In the examples below, the following libraries were imported and the data has been read into my notebook session as shown below:

# Required for data exploration and cleaning
import pandas as pd
import numpy
import ads 
from ads.dataset.factory import DatasetFactory

# Authenticate with OCI Data Science Service
ads.set_auth(auth="resource_principal")

# Read in csv file form OCI noteboook instance 
df = pd.read_csv('Data/smoking.csv')

# Convert the data set to an ADSDataset requried for "show_in_notebook" function 
smoking_ds = DatasetFactory.open(df, target="smoking").set_positive_class(1)

Feature types: Oracle ADS allows you to set feature types, which define the nature of the data in the column, as opposed to just the data type. For example IDs, telephone numbers, credit card numbers are all numeric, but treating them as numbers and summing them up would never make sense. You can define your own feature types for use in your organisation, or make us of Oracle's pre-defined feature types.

Feature types can help with exploratory data analysis, feature selection, feature count, and correlation. You can set plots for specific feature types, ensuring these are reusable across other features of the same type, you can add checks to your data as feature warnings or validations, ensuring that the data is consistent and data errors or issues are spotted quickly. These feature types can be used with pandas data frames, and any column or variable can also be associated with multiple feature types, for example a single column could have associated feature types of both numeric, and currency.

Correlation plots: Oracle ADS has 3 built in correlation methods for quick analysis and correlation plots. These correlation methods depend on the type of data that you're working with. For continuous numerical variables you would use Pearson correlation df.ads.pearson(); to compare categorical variables to continuous variables you would use the Correlation ratio df.ads.correlation_ratio(); and to measure the amount of association between two categorical variables you would use Cramer's V df.ads.cramersv(). Each of these have an associated plot function to visualise the correlations for example df.ads.pearson_plot() where “df” in these examples can be a pandas data frame or an ADS dataset.
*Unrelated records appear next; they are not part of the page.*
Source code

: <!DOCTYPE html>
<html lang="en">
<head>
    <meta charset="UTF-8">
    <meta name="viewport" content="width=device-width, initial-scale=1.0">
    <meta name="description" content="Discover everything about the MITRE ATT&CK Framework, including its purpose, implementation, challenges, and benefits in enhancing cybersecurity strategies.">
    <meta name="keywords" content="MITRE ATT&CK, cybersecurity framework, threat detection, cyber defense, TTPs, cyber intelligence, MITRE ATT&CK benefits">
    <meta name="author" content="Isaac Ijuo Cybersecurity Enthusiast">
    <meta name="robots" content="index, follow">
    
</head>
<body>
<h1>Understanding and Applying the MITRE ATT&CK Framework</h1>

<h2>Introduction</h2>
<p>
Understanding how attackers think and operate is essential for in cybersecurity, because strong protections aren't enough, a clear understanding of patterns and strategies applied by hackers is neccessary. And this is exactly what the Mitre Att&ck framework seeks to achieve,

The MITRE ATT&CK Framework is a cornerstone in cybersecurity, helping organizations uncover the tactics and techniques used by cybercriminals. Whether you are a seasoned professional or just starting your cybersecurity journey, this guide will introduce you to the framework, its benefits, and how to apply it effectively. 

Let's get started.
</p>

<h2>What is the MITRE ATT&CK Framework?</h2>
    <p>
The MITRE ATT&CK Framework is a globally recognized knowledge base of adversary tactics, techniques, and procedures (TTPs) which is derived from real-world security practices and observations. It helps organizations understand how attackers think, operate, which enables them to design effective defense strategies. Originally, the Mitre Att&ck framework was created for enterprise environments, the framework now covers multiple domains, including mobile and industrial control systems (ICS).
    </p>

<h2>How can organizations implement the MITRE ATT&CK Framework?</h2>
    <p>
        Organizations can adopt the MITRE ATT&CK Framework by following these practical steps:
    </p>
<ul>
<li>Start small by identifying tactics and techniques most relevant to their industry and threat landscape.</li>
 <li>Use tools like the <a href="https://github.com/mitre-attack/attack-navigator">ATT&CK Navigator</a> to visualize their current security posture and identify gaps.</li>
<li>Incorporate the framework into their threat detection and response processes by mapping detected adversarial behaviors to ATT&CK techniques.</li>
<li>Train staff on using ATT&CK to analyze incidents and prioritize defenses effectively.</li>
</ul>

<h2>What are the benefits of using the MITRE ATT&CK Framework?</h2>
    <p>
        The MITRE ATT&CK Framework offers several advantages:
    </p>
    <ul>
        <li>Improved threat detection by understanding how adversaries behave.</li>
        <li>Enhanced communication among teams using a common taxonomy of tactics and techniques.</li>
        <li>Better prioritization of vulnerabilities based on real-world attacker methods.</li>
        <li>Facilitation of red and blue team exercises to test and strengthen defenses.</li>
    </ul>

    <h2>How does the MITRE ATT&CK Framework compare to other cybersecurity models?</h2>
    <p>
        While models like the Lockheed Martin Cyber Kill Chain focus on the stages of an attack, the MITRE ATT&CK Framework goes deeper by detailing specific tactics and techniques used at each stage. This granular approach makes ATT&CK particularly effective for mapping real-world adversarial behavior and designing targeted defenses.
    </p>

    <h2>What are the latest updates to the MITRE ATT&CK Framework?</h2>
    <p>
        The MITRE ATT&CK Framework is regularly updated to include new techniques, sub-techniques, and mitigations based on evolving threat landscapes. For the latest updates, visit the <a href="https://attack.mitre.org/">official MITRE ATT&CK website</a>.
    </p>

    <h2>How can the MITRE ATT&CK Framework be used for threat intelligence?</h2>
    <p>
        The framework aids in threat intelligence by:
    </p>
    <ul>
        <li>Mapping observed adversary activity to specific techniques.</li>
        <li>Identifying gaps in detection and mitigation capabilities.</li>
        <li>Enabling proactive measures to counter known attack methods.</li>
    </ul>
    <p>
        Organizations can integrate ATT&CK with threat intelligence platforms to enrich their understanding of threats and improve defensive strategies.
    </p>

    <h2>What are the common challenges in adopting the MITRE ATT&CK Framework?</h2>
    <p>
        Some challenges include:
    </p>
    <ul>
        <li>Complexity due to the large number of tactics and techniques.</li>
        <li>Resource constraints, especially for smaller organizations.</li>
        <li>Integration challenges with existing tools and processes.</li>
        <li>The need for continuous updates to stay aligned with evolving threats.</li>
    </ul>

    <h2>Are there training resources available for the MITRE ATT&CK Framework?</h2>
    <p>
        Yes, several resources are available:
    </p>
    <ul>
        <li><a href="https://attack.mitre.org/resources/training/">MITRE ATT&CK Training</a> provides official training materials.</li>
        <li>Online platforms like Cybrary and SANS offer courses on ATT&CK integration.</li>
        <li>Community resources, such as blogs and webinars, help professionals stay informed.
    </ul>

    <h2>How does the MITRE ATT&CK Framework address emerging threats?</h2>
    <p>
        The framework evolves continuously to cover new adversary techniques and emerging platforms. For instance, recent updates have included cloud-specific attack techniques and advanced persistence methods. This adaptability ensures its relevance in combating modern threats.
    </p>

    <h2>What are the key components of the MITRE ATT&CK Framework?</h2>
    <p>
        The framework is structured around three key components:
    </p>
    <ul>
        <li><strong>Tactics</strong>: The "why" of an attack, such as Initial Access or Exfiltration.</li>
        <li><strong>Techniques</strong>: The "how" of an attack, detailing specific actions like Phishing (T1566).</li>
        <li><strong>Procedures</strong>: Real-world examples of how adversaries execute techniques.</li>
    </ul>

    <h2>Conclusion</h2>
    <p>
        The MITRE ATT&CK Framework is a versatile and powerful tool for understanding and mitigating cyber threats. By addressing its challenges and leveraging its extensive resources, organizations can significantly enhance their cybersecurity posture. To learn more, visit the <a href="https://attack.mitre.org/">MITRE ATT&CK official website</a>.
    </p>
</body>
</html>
Show in notebook: The ADS show_in_notebook method creates a preview of all the basic information about the data set. It gives a great overview of what's in the data, number of rows and columns, data types/feature types of each column, visualisations of each column, correlations, and warnings about columns, for example columns that are mostly empty, or highly skewed columns. You can apply the ADS show_in_notebook method on an ads.dataset but not directly on a pandas data frame. More information about this can be found here: ADS Datasets, show_in_notebook.

Below is the output of the show_in_notebook function on the smoking dataset:

Cleaning and transforming data:

ADS has built-in functions to transform and manipulate data. The following work on ADS data sets, but any operation that can be performed on a pandas data frame can also be applied to an ADS data set.

Suggest recommendations: The suggest_recommendations function highlights issues with the data and suggests changes to apply to the dataset that would make it more suitable for modelling. For example, dropping columns which are mostly empty, imputing missing values in a column with the most populous value, dropping a column if there is an additional highly correlated field. The output of this function is a table with the recommended changes, and the code you could use to perform those steps.

Auto transform: If you wish to apply all the recommended changed from the suggest_recommendations function you can use auto_transform. This function returns a transformed dataset, created from preforming all the recommendations at once.

transformed_smoking_ds = smoking_ds.auto_transform()

By default this will also handle imbalanced datasets by attempting to rebalance the data with up-sampling or down-sampling (although this can be turned off, and you can still use auto_transform to complete all other transformation steps).

Visualize Transforms: If you have used auto_transform to preform the transformations you can use the visualize_transforms() function to view them. This function only works with the automated transformations and does not capture any custom transformations that you may have applied to the dataset.

transformed_smoking_ds.visualize_transforms()

Modelling

For the sake of brevity, in this blog I'm not going to be talking about Oracle's AutoML, which can be used within these notebooks via Oracle's AutoMLx package. I’m just going to run though creating two simple binary classifiers, and how they can be compared using ADS functions. As well as using additional ADS functions to deploy the model to the OCI Model catalogue, and load it back into a different notebook, we will also call a deployed model from and API.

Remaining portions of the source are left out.